Motto: Be sure and cancel your credit cards before you die.........

This is just so priceless....and so easy to see happening, customer
service being what it is....

My Aunt died this past January. Citi Bank billed her for February and
March for their monthly service charge on her credit card, and then
added late fees and interest on the monthly charge...the balance had
been $0.00... now was somewhere around $60.00

I placed the following phone call to CitiBank:

Me: "I am calling to tell you that she died in January."

CitiBank: "The account was never closed and the late fees
and charges still apply."

Me: "Maybe, you should turn it over to collections..."

CitiBank: "Since it is 2 months past due, it already has been."

Me: "So, what will they do when they find out she is dead?"
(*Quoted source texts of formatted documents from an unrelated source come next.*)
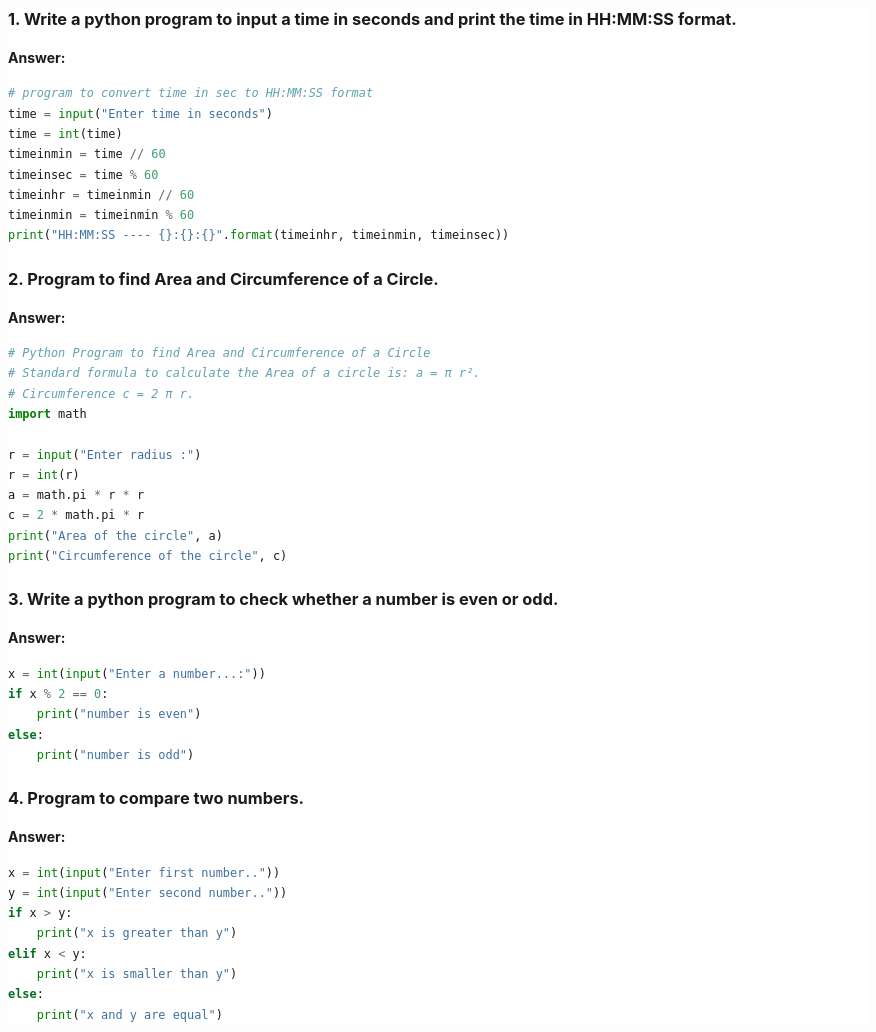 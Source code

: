 ### 1. Write a python program to input a time in seconds and print the time in HH:MM:SS format.

**Answer:**

```python
# program to convert time in sec to HH:MM:SS format
time = input("Enter time in seconds")
time = int(time)
timeinmin = time // 60
timeinsec = time % 60
timeinhr = timeinmin // 60
timeinmin = timeinmin % 60
print("HH:MM:SS ---- {}:{}:{}".format(timeinhr, timeinmin, timeinsec))
```

### 2. Program to find Area and Circumference of a Circle.

**Answer:**

```python
# Python Program to find Area and Circumference of a Circle
# Standard formula to calculate the Area of a circle is: a = π r².
# Circumference c = 2 π r.
import math

r = input("Enter radius :")
r = int(r)
a = math.pi * r * r
c = 2 * math.pi * r
print("Area of the circle", a)
print("Circumference of the circle", c)
```

### 3. Write a python program to check whether a number is even or odd.

**Answer:**

```python
x = int(input("Enter a number...:"))
if x % 2 == 0:
    print("number is even")
else:
    print("number is odd")
```

### 4. Program to compare two numbers.

**Answer:**

```python
x = int(input("Enter first number.."))
y = int(input("Enter second number.."))
if x > y:
    print("x is greater than y")
elif x < y:
    print("x is smaller than y")
else:
    print("x and y are equal")
```

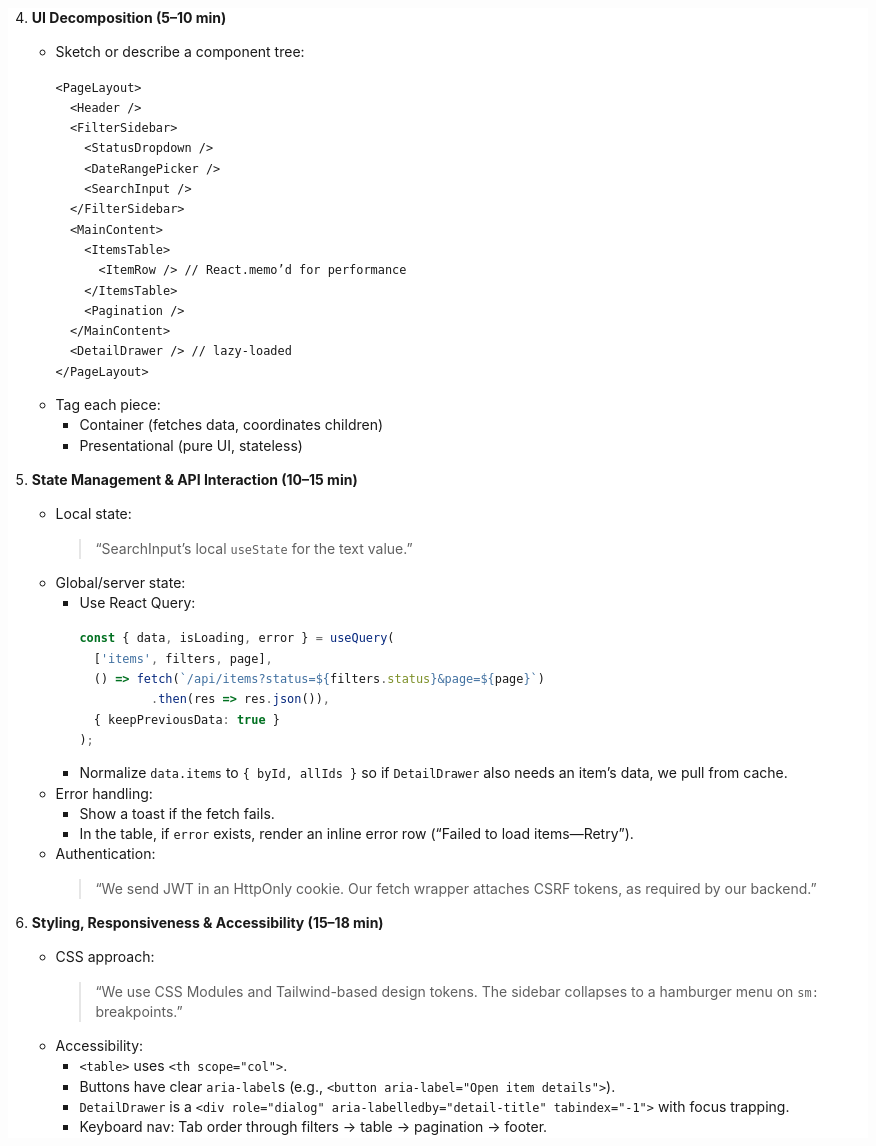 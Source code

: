 4. **UI Decomposition (5–10 min)**
    - Sketch or describe a component tree:
      ```
      <PageLayout>
        <Header />
        <FilterSidebar>
          <StatusDropdown />
          <DateRangePicker />
          <SearchInput />
        </FilterSidebar>
        <MainContent>
          <ItemsTable>
            <ItemRow /> // React.memo’d for performance
          </ItemsTable>
          <Pagination />
        </MainContent>
        <DetailDrawer /> // lazy-loaded
      </PageLayout>
      ```
    - Tag each piece:
        - Container (fetches data, coordinates children)
        - Presentational (pure UI, stateless)

5. **State Management & API Interaction (10–15 min)**
    - Local state:
      > “SearchInput’s local `useState` for the text value.”
    - Global/server state:
        - Use React Query:
          ```ts
          const { data, isLoading, error } = useQuery(
            ['items', filters, page],
            () => fetch(`/api/items?status=${filters.status}&page=${page}`)
                    .then(res => res.json()),
            { keepPreviousData: true }
          );
          ```
        - Normalize `data.items` to `{ byId, allIds }` so if `DetailDrawer` also needs an item’s data, we pull from cache.
    - Error handling:
        - Show a toast if the fetch fails.
        - In the table, if `error` exists, render an inline error row (“Failed to load items—Retry”).
    - Authentication:
      > “We send JWT in an HttpOnly cookie. Our fetch wrapper attaches CSRF tokens, as required by our backend.”

6. **Styling, Responsiveness & Accessibility (15–18 min)**
    - CSS approach:
      > “We use CSS Modules and Tailwind-based design tokens. The sidebar collapses to a hamburger menu on `sm:` breakpoints.”
    - Accessibility:
        - `<table>` uses `<th scope="col">`.
        - Buttons have clear `aria-label`s (e.g., `<button aria-label="Open item details">`).
        - `DetailDrawer` is a `<div role="dialog" aria-labelledby="detail-title" tabindex="-1">` with focus trapping.
        - Keyboard nav: Tab order through filters → table → pagination → footer.
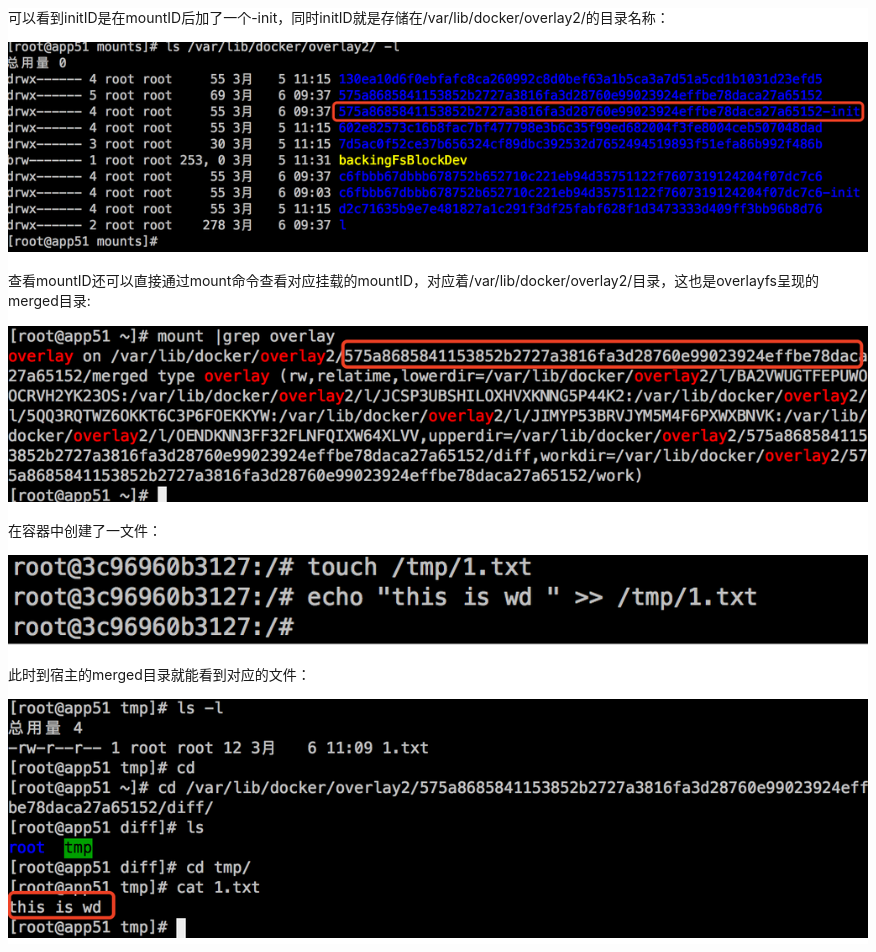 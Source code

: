 可以看到initID是在mountID后加了一个-init，同时initID就是存储在/var/lib/docker/overlay2/的目录名称：

![img](assets/5c7fd44a0001461319160466.jpg)

查看mountID还可以直接通过mount命令查看对应挂载的mountID，对应着/var/lib/docker/overlay2/目录，这也是overlayfs呈现的merged目录:

![img](assets/5c7fd44b0001a64915500318.jpg)

在容器中创建了一文件：

![img](assets/5c7fd44c0001f54710280108.jpg)

此时到宿主的merged目录就能看到对应的文件：

![img](assets/5c7fd44c0001ea5615480432.jpg)
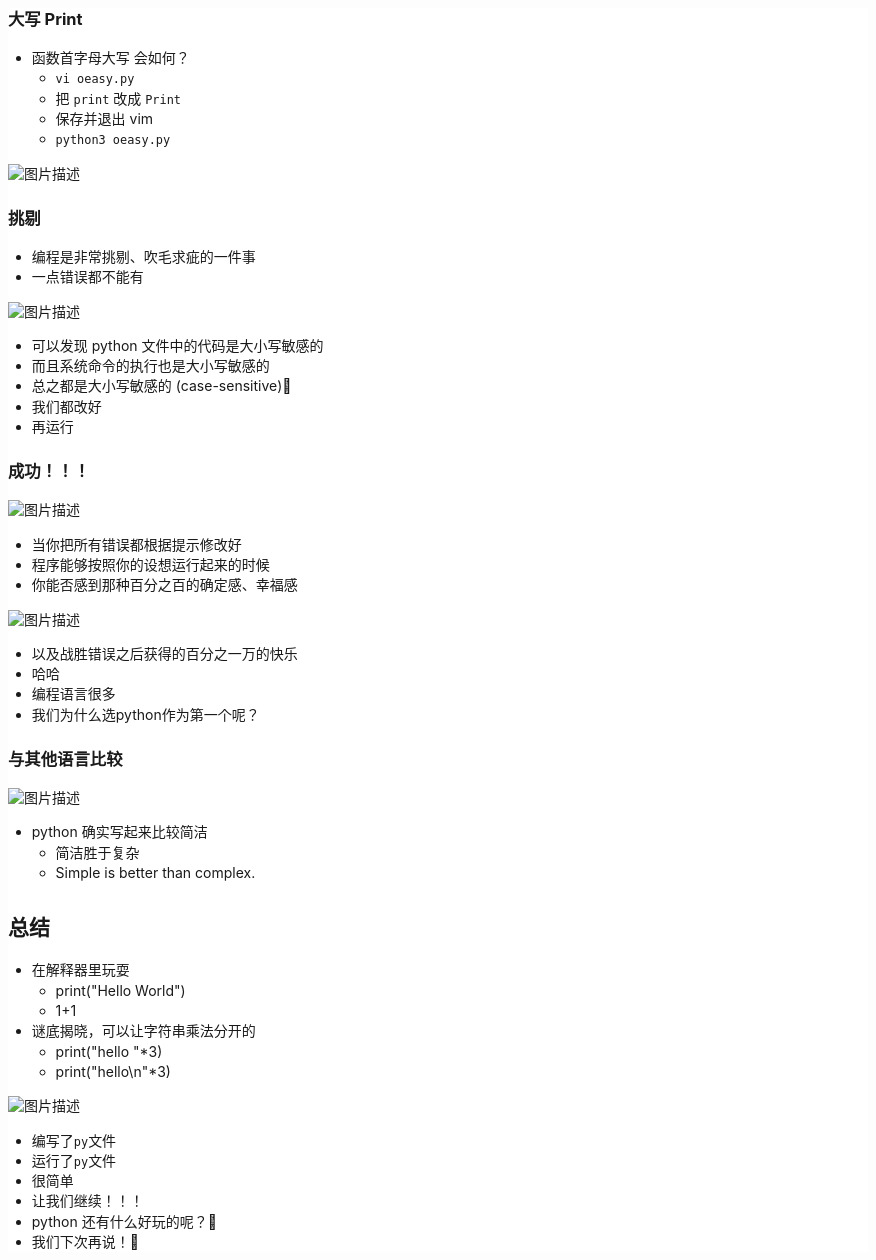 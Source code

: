 ### 大写 Print
- 函数首字母大写 会如何？
	- `vi oeasy.py`
	- 把 `print` 改成 `Print`
	- 保存并退出 vim
	- `python3 oeasy.py`

![图片描述](https://doc.shiyanlou.com/courses/uid1190679-20220720-1658307147620)


### 挑剔
- 编程是非常挑剔、吹毛求疵的一件事
- 一点错误都不能有

![图片描述](https://doc.shiyanlou.com/courses/uid1190679-20210810-1628601127809)

- 可以发现 python 文件中的代码是大小写敏感的
- 而且系统命令的执行也是大小写敏感的
- 总之都是大小写敏感的 (case-sensitive)🤖
- 我们都改好
- 再运行

### 成功！！！

![图片描述](https://doc.shiyanlou.com/courses/uid1190679-20210916-1631761637959)

- 当你把所有错误都根据提示修改好
- 程序能够按照你的设想运行起来的时候
- 你能否感到那种百分之百的确定感、幸福感

![图片描述](https://doc.shiyanlou.com/courses/uid1190679-20220720-1658307304399)

- 以及战胜错误之后获得的百分之一万的快乐
- 哈哈
- 编程语言很多
- 我们为什么选python作为第一个呢？

### 与其他语言比较

![图片描述](https://doc.shiyanlou.com/courses/uid1190679-20210219-1613743412718)

- python 确实写起来比较简洁
	- 简洁胜于复杂
	- Simple is better than complex.


## 总结

- 在解释器里玩耍
  - print("Hello World")
  - 1+1
- 谜底揭晓，可以让字符串乘法分开的
  - print("hello "\*3)
  - print("hello\n"\*3)

![图片描述](https://doc.shiyanlou.com/courses/uid1190679-20220307-1646649276128)

- 编写了`py`文件
- 运行了`py`文件
- 很简单
- 让我们继续！！！
- python 还有什么好玩的呢？🤔
- 我们下次再说！👋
CitiBank: "Either report her account to the frauds division,
or report her to the credit bureau...maybe both!"

Me: "Do you think God will be mad at her?"

CitiBank: "excuse me?"

Me: "Did you just get what I was telling you.... the part
about her being dead?"

CitiBank: "Sir, you'll have to speak to my supervisor!"

(Supervisor gets on the phone)

Me: ''I'm calling to tell you, she died in January."

CitiBank: "The account was never closed and the late fees
and charges still apply."

Me: "You mean you want to collect from her estate?"

CitiBank: "... (stammer)" .... "Are you her lawyer?"

Me: "No, I'm her great nephew." (Lawyer info given... )

CitiBank: "Could you fax us a certificate of death?"

Me: "Sure." ( Fax number is given )

(After they get the fax)

CitiBank: "Our system just isn't setup for death..."

Me: "Oh..."

CitiBank: "I don't know what more I can do to help..."

Me: "Well... if you figure it out, great! If not, you could just keep
billing her...I suppose...don't really think she will care...."

CitiBank: "Well...the late fees and charges do still apply."

Me: "'Would you like her new billing address?"

CitiBank: "That might help."

Me: "Odessa Memorial Cemetery (address and plot number given. )

CitiBank: "Sir, that's a cemetery!"

Me: "What do you do with dead people on your planet?!"